Kicking the leaves, October, as we walk home together

from the game, in Ann Arbor,

on a day the color of soot, rain in the air;

I kick at the leaves of maples,

reds of seventy different shades, yellows

like old paper; and poplar leaves, fragile and pale;

and elm leaves, flags of a doomed race.

I kick at the leaves, making a sound I remember

as the leaves swirl upward from my boot,

and flutter; and I remember

Octobers walking to school in Connecticut,

wearing corduroy trousers that swished

with a sound like leaves; and a Sunday buying

a cup of cider at a roadside stand

on a dirt road in New Hampshire; and kicking the leaves,

autumn 1955 in Massachusetts, knowing

my father would die when the leaves were gone.

 

Each fall in New Hampshire, on the farm

where my mother grew up, a girl in the country,

my grandfather and grandmother

finished the autumn work, taking the last vegetables in

from the cold fields, canning, storing roots and apples

in the cellar under the kitchen. Then my grandfather

raked leaves against the house

as the final chore of autumn.

One November I drove up from college to see them.
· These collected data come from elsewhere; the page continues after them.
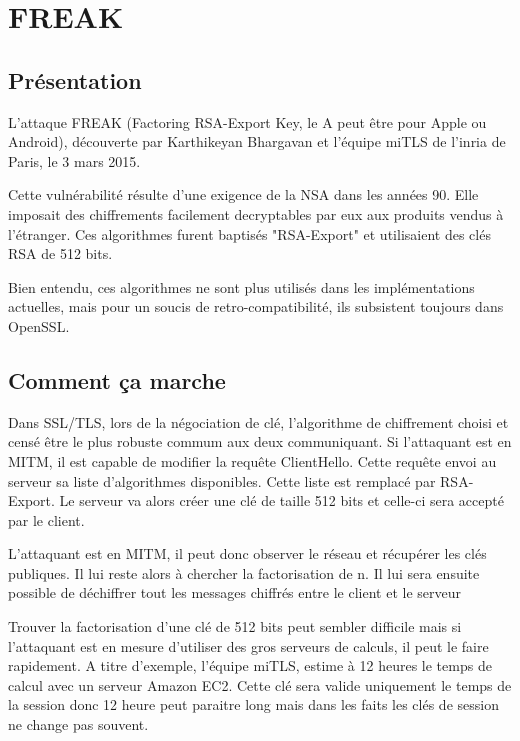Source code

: \chapter{FREAK}
\label{chap:freak}

\section{Présentation}
\label{sec:pFreak}

L'attaque FREAK (Factoring RSA-Export Key, le A peut être pour Apple ou Android), découverte
par Karthikeyan Bhargavan et l'équipe miTLS de l'inria de Paris, le 3 mars 2015.


Cette vulnérabilité résulte d'une exigence de la NSA dans les années 90. Elle imposait des chiffrements
facilement decryptables par eux aux produits vendus à l'étranger.
Ces algorithmes furent baptisés "RSA-Export" et utilisaient des clés RSA de 512 bits.


Bien entendu, ces algorithmes ne sont plus utilisés dans les implémentations actuelles, mais pour un soucis de retro-compatibilité, ils subsistent toujours dans OpenSSL.

\section{Comment ça marche}
\label{sec:ccmFreak}

Dans SSL/TLS, lors de la négociation de clé, l'algorithme de chiffrement choisi et censé être le plus
robuste commum aux deux communiquant. Si l'attaquant est en MITM, il est capable de modifier la requête ClientHello.
Cette requête envoi au serveur sa liste d'algorithmes disponibles. Cette liste est remplacé par RSA-Export. Le serveur
va alors créer une clé de taille 512 bits et celle-ci sera accepté par le client.

L'attaquant est en MITM, il peut donc observer le réseau et récupérer les clés publiques. Il lui reste alors à 
chercher la factorisation de n. Il lui sera ensuite possible de déchiffrer tout les messages chiffrés entre le
client et le serveur

Trouver la factorisation d'une clé de 512 bits peut sembler difficile mais si l'attaquant est en mesure d'utiliser
des gros serveurs de calculs, il peut le faire rapidement. A titre d'exemple, l'équipe miTLS, estime à 12 heures le temps de calcul avec un serveur Amazon EC2. Cette clé sera valide uniquement le temps de la session donc 12 heure 
peut paraitre long mais dans les faits les clés de session ne change pas souvent.


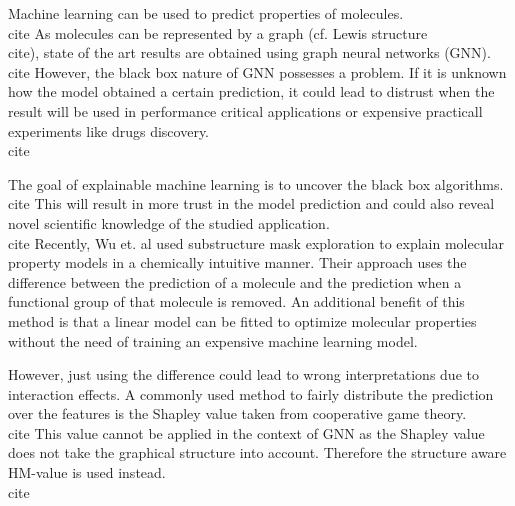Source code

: \documentclass[twoside,twocolumn,9pt]{article}
\begin{document}

Machine learning can be used to predict properties of molecules.\\cite{} As molecules can be 
represented by a graph (cf. Lewis structure\\cite{}), state of the art results are obtained 
using graph neural networks (GNN).\\cite{} However, the black box nature of GNN possesses a 
problem. If it is unknown how the model obtained a certain prediction, it could lead to 
distrust when the result will be used in performance critical applications or expensive 
practicall experiments like drugs discovery.\\cite{} 

The goal of explainable machine learning is to uncover the black box algorithms.\\cite{}
This will result in more trust in the model prediction and could also reveal
novel scientific knowledge of the studied application.\\cite{} Recently, Wu et. al used 
substructure mask exploration to explain molecular property models in a chemically 
intuitive manner.\cite{} Their approach uses the difference between the prediction 
of a molecule and the prediction when a functional group of that molecule is removed. 
An additional benefit of this method is that a linear model can be fitted to optimize 
molecular properties without the need of training an expensive machine learning model.

However, just using the difference could lead to wrong interpretations due to interaction 
effects.\cite{} A commonly used method to fairly distribute the prediction over the 
features is the Shapley value taken from cooperative game theory.\\cite{} This value cannot 
be applied in the context of GNN as the Shapley value does not take the graphical structure 
into account. Therefore the structure aware HM-value is used instead.\\cite{}
\end{document}
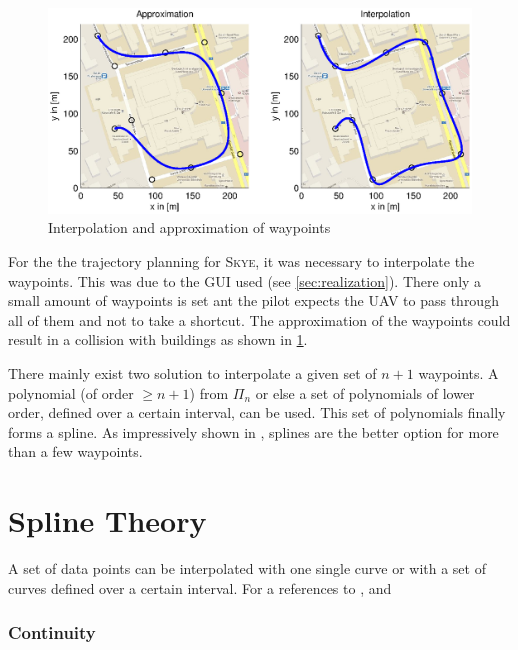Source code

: \begin{figure}[H]
  \begin{minipage}[t]{0.9\textwidth}
    \includegraphics[width = \textwidth]{graphics/ApproxInterpol.eps}
  \end{minipage}
  \hfill
  \begin{minipage}[t]{0.8\textwidth}
  \end{minipage}
  \caption{Interpolation and approximation of waypoints}
  \label{fig:ApproxInterpol}
\end{figure}

For the the trajectory planning for \textsc{Skye}, it was necessary to interpolate the waypoints. This was due to the GUI used (see \ref{sec:realization}). There only a small amount of waypoints is set ant the pilot expects the UAV to pass through all of them and not to take a shortcut. The approximation of the waypoints could result in a collision with buildings as shown in \ref{fig:ApproxInterpol}.


There mainly exist two solution to interpolate a given set of $n+1$ waypoints. A polynomial (of order $\ge n+1$) from $\varPi_{n}$ or else a set of polynomials of lower order, defined over a certain interval, can be used. This set of polynomials finally forms a spline. As impressively shown in \cite{wolfgang}, splines are the better option for more than a few waypoints. 

\section{Spline Theory}
A set of data points can be interpolated with one single curve or with a set of curves defined over a certain interval.  For a 
\label{sec:splineTheory}
references to \cite{engeln}, \cite{biagiotti} and \cite{doessegger}
\subsubsection{Continuity}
We pulled big rakes, as we did when we hayed in summer,

pulling the leaves against the granite foundations

around the house, on every side of the house,

and then, to keep them in place, we cut spruce boughs

and laid them across the leaves,

green on red, until the house

was tucked up, ready for snow

that would freeze the leaves in tight, like a stiff skirt.

Then we puffed through the shed door,

taking off boots and overcoats, slapping our hands,

and sat in the kitchen, rocking, and drank

black coffee my grandmother made,

three of us sitting together, silent, in gray November.

 

One Saturday when I was little, before the war,

my father came home at noon from his half day at the office

and wore his Bates sweater, black on red,

with the crossed hockey sticks on it, and raked beside me

in the back yard, and tumbled in the leaves with me,

laughing, and carried me, laughing, my hair full of leaves,

to the kitchen window

where my mother could see us, and smile, and motion

to set me down, afraid I would fall and be hurt.

 

Kicking the leaves today, as we walk home together

from the game, among crowds of people

with their bright pennants, as many and bright as leaves,

my daughter’s hair is the red-yellow color

of birch leaves, and she is tall like a birch,

growing up, fifteen, growing older; and my son

flamboyant as maple, twenty,

visits from college, and walks ahead of us, his step

springing, impatient to travel

the woods of the earth. Now I watch them

from a pile of leaves beside this clapboard house

in Ann Arbor, across from the school

where they learned to read,

as their shapes grow small with distance, waving,

and I know that I

diminish, not them, as I go first

into the leaves, taking

the way they will follow, Octobers and years from now.

 

This year the poems came back, when the leaves fell.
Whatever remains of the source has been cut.